(Required work) The required output is all lines below that contain the word "Mobile".

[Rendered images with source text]
+++

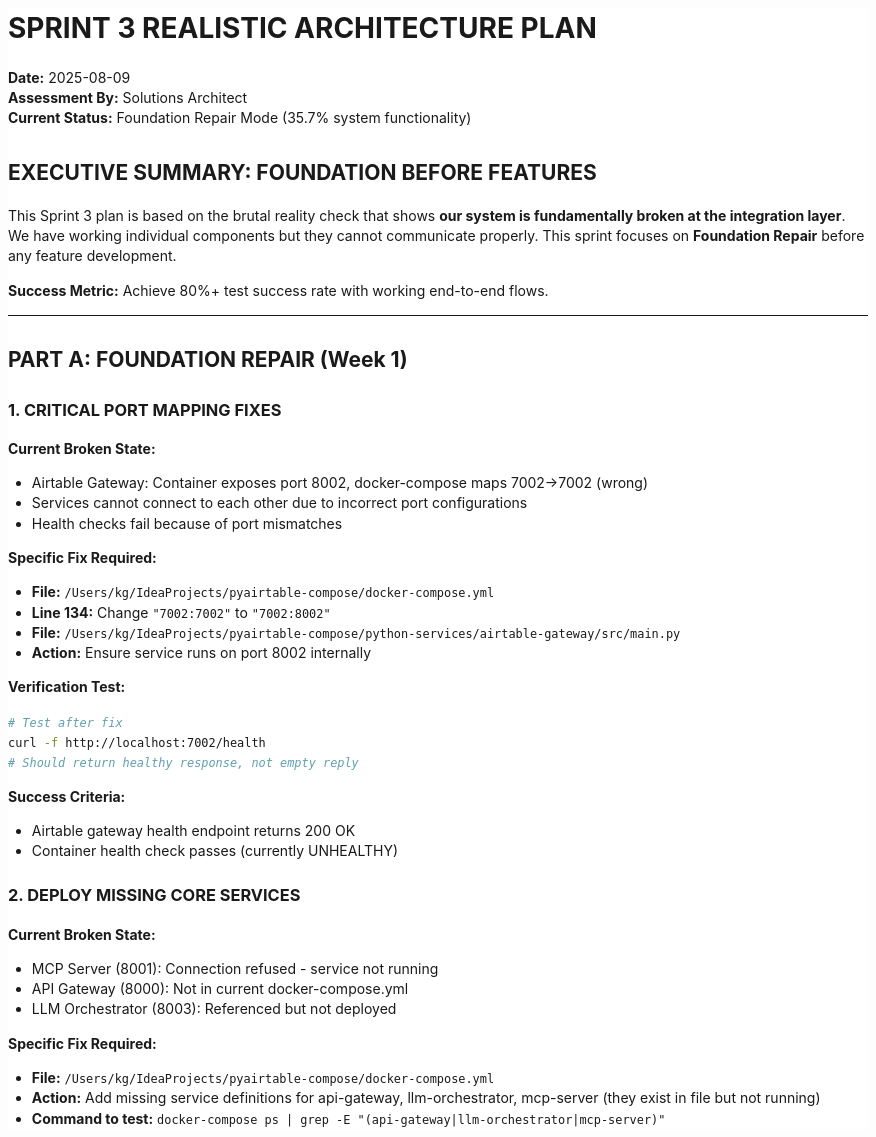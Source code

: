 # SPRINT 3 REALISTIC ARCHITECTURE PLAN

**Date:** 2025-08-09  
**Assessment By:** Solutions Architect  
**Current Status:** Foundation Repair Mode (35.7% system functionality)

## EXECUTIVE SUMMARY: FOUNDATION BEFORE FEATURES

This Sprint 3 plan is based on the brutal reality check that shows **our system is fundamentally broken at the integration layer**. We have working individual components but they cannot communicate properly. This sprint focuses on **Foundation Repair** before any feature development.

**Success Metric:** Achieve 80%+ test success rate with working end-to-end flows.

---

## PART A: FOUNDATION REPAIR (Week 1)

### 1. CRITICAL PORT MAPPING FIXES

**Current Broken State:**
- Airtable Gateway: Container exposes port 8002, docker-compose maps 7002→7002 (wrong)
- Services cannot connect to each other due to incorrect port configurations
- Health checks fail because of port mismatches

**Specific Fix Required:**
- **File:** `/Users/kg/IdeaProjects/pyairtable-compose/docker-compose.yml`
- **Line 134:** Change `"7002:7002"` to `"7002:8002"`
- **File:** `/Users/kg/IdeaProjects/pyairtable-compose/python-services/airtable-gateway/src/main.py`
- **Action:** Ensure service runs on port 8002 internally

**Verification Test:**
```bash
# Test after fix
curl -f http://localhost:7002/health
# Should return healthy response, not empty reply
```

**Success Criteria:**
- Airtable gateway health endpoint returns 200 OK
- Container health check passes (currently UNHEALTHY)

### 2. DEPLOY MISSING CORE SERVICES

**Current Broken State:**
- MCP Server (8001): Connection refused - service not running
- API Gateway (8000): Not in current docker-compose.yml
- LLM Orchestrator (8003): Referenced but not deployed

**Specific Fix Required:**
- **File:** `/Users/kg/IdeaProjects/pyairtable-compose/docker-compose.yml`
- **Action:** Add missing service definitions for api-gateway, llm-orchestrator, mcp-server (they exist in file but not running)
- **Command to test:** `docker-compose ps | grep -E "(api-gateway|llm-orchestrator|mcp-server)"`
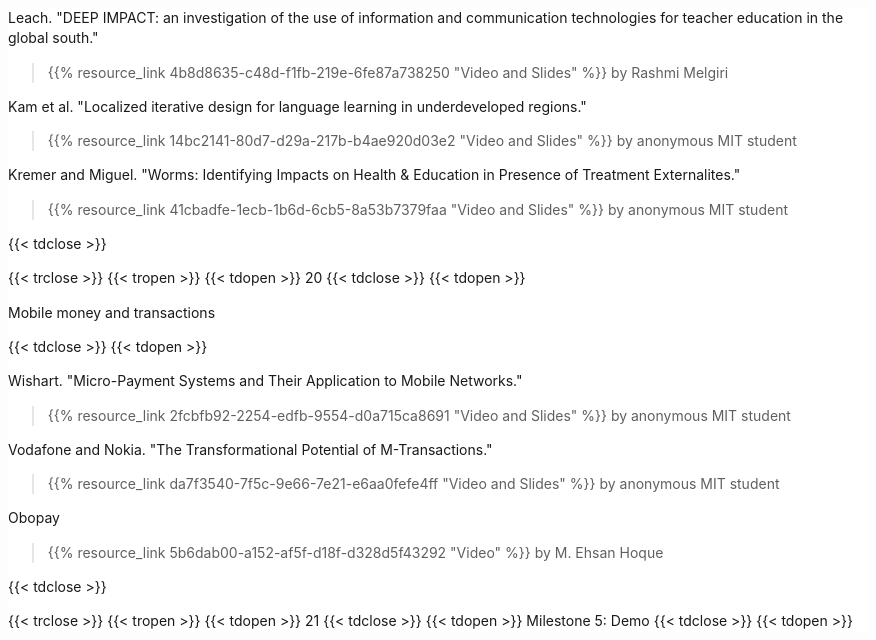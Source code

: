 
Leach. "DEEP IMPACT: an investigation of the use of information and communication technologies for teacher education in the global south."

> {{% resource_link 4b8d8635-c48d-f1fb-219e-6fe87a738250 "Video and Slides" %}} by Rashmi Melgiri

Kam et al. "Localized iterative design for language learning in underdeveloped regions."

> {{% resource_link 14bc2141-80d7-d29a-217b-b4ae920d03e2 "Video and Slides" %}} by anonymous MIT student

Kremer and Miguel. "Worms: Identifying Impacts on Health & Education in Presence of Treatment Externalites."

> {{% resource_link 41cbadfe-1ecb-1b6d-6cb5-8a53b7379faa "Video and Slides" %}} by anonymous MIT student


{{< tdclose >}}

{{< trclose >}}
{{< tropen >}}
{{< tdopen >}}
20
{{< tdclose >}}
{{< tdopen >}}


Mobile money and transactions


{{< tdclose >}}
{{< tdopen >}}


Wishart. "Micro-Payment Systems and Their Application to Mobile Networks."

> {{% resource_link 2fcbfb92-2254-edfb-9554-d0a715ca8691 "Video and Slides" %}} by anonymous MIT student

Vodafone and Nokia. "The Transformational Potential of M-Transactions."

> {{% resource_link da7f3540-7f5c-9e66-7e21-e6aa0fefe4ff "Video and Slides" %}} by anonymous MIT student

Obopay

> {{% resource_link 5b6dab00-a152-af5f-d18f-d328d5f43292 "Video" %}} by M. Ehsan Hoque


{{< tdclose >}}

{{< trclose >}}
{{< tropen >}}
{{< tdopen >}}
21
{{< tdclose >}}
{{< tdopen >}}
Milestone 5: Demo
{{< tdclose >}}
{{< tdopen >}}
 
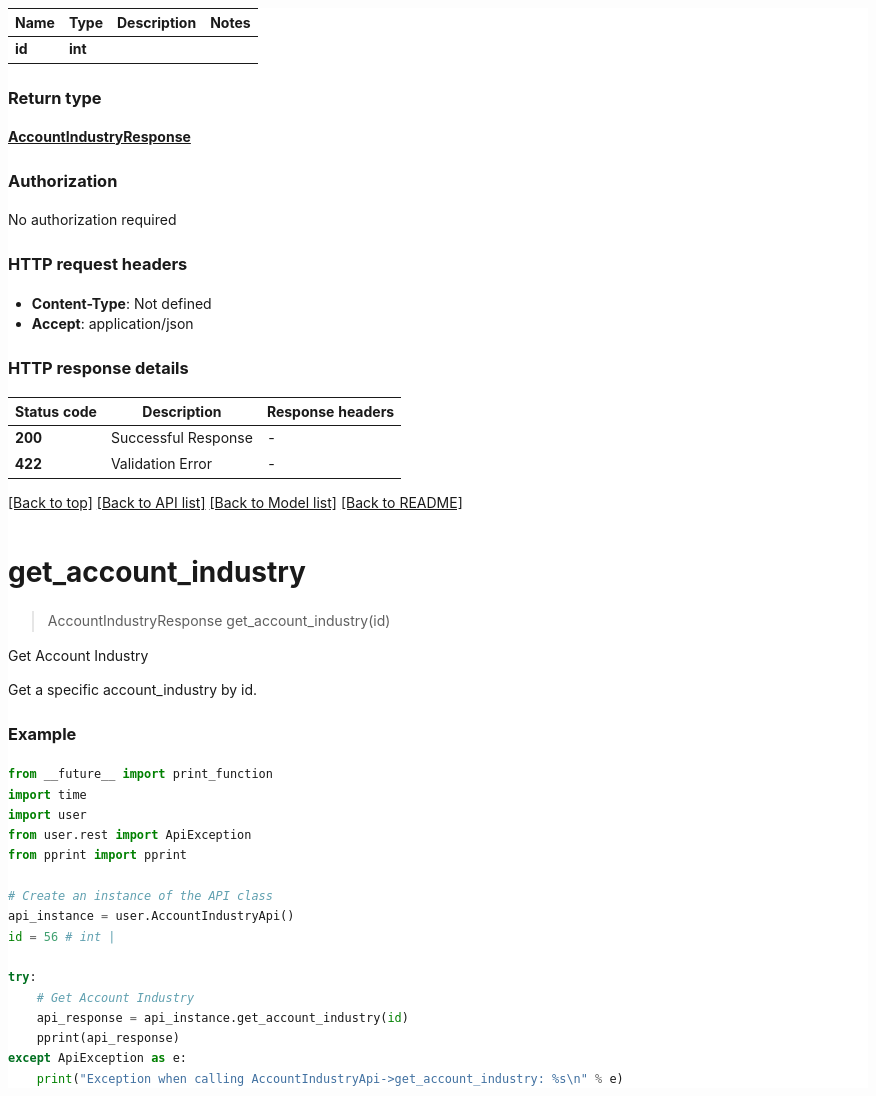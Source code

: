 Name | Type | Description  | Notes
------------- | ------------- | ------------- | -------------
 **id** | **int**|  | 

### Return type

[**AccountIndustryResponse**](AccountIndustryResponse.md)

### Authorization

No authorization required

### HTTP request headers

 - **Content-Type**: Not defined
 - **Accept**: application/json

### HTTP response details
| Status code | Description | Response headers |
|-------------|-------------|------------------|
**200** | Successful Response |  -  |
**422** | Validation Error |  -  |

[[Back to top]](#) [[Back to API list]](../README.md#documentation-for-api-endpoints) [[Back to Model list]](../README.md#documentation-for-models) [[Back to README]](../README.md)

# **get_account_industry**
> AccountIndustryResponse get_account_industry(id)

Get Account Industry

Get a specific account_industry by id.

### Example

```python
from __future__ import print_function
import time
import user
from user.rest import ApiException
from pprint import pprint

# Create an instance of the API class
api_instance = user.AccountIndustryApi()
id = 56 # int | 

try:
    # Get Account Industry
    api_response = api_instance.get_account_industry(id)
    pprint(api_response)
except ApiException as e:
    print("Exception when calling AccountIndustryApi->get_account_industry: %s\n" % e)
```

+++

(Solution)
Mobile money and transactions
Wishart. "Micro-Payment Systems and Their Application to Mobile Networks."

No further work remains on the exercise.